The fortress known to history as “The Alamo” was originally built by the Spanish in the 18th Century. Named Mission San Antonio de Valero by Franciscan officials, the mission occupied this site from 1724 until it was closed in 1793. The mission compund encompassed modern Alamo Plaza. The church was never completed and lacked a roof at the time of the famous 1836 siege and battle. Today this building is recognized world-wide as the Shrine of Texas Liberty. The structures shown in the illustration below are (left to right) the Long Barrack, the front of the church, and the Palisade Wall.

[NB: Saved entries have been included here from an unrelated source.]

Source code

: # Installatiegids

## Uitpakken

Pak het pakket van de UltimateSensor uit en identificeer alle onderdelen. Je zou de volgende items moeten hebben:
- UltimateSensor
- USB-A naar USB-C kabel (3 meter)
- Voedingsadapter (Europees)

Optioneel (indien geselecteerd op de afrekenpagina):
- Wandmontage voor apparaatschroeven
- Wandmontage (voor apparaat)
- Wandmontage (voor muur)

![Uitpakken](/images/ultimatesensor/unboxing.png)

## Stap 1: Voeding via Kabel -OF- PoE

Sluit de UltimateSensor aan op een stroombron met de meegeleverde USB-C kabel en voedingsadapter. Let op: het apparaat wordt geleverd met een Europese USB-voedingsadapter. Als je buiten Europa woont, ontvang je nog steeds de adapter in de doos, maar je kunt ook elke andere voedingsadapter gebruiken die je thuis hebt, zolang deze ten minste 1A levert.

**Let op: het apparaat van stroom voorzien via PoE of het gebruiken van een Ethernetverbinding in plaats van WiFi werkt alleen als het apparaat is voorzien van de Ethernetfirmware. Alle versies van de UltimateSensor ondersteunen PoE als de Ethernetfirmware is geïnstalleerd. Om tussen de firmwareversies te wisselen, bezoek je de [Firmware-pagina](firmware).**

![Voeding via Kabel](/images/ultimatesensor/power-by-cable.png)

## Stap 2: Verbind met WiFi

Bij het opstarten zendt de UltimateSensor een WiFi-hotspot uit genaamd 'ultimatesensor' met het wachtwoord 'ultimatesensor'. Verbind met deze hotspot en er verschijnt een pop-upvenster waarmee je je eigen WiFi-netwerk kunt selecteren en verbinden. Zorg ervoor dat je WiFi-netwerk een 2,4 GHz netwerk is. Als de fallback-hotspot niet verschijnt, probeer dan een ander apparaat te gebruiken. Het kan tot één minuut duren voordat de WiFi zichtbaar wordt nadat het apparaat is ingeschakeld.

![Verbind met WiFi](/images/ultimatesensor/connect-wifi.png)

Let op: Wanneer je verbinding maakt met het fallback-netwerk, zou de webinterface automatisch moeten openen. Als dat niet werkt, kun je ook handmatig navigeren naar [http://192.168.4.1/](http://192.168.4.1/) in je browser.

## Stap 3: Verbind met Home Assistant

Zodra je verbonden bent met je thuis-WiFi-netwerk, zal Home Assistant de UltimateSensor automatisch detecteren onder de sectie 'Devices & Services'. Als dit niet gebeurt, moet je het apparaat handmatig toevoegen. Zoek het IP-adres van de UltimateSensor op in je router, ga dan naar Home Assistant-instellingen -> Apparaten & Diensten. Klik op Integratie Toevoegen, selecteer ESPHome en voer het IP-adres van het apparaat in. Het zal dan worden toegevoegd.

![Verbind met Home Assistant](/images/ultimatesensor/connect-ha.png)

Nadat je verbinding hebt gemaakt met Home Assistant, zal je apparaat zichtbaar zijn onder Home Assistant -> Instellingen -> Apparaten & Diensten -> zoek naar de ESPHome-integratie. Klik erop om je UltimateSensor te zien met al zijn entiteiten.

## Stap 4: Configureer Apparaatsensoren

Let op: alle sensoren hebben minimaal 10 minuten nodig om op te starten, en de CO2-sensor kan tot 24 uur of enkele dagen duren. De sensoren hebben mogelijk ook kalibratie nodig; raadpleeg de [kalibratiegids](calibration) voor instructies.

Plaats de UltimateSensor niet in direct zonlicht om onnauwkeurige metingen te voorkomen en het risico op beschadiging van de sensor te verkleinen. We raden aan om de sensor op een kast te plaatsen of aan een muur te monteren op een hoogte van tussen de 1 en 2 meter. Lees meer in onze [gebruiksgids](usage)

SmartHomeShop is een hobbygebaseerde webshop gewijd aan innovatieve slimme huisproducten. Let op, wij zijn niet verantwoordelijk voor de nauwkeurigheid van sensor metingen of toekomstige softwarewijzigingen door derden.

I spent most of my time walking around the perimeter and enjoying the gardens – some of the trees on the interior are really old. This Live Oak - one of my favorite species of trees – was particularly impressive.. .
I copied a letter from one of the site graphics and I have typed it up here for you to read. Knowing how things transpired after it was writen, I find the letter inspiring:.
To the people of Texas & all Americans in the World – Fellow Citizens & Compatriots, . I am besieged by a thousand or more of the Mexicans and Santa Ana. I have sustained a continual bombardment and cannonade for 24 hours and have not lost a man. The enemy has demanded a surrender at discretion, otherwise, the garrison are to be put to the sword. If the fort is taken – I have answered the demand with a cannon shot and our flag still waves proudly from the walls. I shall never surrender or retreat then, I call on you in the name of liberty, of patriotism and everything dear to the American character to come to our aid, with all dispatch. The enemy is receiving reinforcements daily and will no doubt increase to three or four thousand in four or five days. . If this call is neglected, I am determined to sustain myself as long as possible & will die like a soldier who never forgets what is due to his own honor & that of his country – Victory or Death! . William Barret Travis Lt. Col. Comdt.
It is not the Alamo building itself that is inspiring, but rather what it represents. In 1836 between Feb 23rd and March 6th, The Battle of the Alamo was a pivotal event in the Texas Revolution. Facing certain death, a few hundred Texican defenders faced approximately 1,500 Mexican Troops and following a 13-day siege, President General Antonio López de Santa Anna launched an assault on the Alamo Mission where all but two of the Texian defenders were killed. Santa Anna’s perceived cruelty during the battle inspired many Texians to join the Texian Army and ultimately the Texians defeated the Mexican Army at the Battle of San Jacinto, on April 21, 1836, ending the revolution.
As I stood there reading about this battle where the few were slaughtered by the many, it made me think of myself standing in the conference room the next day. Was I one of the few and were we going to get slaughtered?
In hindsight, maybe visiting the Alamo wasn’t such a good idea after all.